> PROMPT: Write out again, please, the records below from the first line to the line holding "国家卫健委高级别专家组成员、", inclusive, and nothing else.

> RECORDS:
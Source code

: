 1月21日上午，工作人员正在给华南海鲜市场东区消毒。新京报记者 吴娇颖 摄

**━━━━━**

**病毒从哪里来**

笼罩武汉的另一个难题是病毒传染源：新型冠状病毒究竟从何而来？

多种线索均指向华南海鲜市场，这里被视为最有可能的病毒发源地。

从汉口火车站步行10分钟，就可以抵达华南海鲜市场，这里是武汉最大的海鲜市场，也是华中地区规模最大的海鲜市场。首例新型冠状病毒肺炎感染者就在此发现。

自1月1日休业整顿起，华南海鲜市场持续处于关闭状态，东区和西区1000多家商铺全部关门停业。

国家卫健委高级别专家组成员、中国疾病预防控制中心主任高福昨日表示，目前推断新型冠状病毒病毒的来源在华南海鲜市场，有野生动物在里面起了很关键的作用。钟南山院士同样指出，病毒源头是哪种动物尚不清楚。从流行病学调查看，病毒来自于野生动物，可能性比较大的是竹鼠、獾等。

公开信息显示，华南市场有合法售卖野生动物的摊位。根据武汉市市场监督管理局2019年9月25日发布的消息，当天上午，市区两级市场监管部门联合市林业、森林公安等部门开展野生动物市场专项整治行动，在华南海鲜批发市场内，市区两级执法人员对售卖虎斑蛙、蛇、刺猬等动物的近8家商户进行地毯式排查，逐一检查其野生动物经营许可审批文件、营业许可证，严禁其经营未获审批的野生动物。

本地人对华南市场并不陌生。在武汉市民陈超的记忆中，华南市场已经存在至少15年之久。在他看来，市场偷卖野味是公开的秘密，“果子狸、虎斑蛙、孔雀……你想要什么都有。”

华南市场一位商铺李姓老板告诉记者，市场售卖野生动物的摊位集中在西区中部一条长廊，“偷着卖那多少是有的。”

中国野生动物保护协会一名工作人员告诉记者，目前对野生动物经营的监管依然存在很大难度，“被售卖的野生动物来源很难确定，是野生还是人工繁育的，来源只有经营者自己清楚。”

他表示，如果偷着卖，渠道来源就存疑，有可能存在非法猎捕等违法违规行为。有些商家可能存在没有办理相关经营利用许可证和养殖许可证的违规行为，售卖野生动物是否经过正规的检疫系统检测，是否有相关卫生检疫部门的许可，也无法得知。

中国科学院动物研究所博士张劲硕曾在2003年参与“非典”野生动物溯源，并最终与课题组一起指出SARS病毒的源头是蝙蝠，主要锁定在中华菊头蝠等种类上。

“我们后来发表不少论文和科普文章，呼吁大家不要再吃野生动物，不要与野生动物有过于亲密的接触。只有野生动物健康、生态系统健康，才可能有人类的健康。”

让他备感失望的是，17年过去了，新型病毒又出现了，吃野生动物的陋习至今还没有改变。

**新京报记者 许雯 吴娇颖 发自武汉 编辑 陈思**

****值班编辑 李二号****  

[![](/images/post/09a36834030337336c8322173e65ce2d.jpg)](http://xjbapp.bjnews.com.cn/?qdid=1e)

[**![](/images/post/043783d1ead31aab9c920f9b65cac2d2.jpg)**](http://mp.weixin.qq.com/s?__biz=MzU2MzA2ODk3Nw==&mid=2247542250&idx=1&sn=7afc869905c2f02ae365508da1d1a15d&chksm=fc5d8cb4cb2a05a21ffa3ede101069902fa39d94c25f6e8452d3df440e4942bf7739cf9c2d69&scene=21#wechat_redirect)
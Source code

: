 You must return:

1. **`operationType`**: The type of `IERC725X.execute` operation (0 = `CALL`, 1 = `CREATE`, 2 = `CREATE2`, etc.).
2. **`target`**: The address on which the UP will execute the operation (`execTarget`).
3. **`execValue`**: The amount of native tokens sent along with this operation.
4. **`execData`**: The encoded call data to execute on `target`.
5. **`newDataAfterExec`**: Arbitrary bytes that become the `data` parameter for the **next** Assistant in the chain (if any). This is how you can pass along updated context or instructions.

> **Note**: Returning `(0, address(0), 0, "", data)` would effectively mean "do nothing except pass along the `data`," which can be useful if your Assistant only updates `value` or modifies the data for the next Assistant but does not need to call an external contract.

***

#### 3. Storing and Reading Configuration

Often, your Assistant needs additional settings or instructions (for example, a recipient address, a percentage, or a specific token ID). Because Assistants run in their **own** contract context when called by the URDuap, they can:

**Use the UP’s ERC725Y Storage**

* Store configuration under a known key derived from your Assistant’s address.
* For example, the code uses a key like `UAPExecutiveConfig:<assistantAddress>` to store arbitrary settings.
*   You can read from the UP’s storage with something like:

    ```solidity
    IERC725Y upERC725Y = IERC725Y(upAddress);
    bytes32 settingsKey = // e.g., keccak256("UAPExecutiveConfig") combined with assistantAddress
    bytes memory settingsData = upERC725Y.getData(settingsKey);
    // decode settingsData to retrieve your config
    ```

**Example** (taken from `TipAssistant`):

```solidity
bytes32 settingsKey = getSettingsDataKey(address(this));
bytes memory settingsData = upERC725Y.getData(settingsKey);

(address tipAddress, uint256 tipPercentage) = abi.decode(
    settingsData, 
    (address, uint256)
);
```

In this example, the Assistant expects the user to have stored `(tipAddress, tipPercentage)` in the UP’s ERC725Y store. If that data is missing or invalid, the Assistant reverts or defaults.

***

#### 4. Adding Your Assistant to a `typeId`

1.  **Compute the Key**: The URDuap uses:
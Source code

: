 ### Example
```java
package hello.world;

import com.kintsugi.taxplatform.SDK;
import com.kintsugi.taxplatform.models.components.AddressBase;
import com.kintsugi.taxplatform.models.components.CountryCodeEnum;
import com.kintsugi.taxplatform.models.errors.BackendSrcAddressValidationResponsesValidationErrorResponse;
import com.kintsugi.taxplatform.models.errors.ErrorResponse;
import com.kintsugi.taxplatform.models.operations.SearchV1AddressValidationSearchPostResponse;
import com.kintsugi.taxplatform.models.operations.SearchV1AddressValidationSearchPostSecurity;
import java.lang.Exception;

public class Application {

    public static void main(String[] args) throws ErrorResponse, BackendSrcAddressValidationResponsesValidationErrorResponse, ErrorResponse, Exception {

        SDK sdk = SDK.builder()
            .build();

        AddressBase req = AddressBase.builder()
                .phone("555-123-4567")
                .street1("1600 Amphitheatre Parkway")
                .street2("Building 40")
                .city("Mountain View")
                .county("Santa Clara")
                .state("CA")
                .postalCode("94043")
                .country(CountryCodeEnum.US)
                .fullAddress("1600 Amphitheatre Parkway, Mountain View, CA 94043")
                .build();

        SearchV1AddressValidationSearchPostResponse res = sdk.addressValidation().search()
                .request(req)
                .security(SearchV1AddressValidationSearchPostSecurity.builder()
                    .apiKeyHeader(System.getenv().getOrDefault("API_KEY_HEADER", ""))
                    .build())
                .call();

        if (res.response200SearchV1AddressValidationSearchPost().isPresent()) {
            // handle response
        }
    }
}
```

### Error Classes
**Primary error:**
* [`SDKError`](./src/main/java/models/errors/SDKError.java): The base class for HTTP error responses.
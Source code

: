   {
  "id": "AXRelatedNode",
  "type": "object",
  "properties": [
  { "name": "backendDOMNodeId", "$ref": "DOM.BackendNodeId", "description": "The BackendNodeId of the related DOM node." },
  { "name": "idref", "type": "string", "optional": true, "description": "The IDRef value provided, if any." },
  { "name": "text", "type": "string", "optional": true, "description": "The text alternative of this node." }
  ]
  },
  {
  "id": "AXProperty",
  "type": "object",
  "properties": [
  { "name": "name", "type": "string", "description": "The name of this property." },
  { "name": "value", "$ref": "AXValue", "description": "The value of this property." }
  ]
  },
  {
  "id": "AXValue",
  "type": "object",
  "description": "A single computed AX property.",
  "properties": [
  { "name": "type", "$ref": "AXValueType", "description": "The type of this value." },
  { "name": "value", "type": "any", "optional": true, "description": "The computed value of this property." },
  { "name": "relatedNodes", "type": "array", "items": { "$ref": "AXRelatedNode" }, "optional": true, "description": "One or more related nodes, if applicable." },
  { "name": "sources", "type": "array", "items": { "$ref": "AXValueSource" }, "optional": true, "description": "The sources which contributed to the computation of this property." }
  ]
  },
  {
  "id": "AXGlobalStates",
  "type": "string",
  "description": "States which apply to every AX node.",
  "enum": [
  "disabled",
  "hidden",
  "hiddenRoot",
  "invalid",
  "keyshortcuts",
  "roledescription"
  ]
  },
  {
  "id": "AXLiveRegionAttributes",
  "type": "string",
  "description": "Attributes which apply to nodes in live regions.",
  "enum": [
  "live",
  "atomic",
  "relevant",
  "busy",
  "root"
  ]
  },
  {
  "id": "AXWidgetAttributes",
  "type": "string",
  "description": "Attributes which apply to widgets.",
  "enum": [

> SOLVED PROBLEM:
Source code

: 1月21日上午，工作人员正在给华南海鲜市场东区消毒。新京报记者 吴娇颖 摄

**━━━━━**

**病毒从哪里来**

笼罩武汉的另一个难题是病毒传染源：新型冠状病毒究竟从何而来？

多种线索均指向华南海鲜市场，这里被视为最有可能的病毒发源地。

从汉口火车站步行10分钟，就可以抵达华南海鲜市场，这里是武汉最大的海鲜市场，也是华中地区规模最大的海鲜市场。首例新型冠状病毒肺炎感染者就在此发现。

自1月1日休业整顿起，华南海鲜市场持续处于关闭状态，东区和西区1000多家商铺全部关门停业。

国家卫健委高级别专家组成员、中国疾病预防控制中心主任高福昨日表示，目前推断新型冠状病毒病毒的来源在华南海鲜市场，有野生动物在里面起了很关键的作用。钟南山院士同样指出，病毒源头是哪种动物尚不清楚。从流行病学调查看，病毒来自于野生动物，可能性比较大的是竹鼠、獾等。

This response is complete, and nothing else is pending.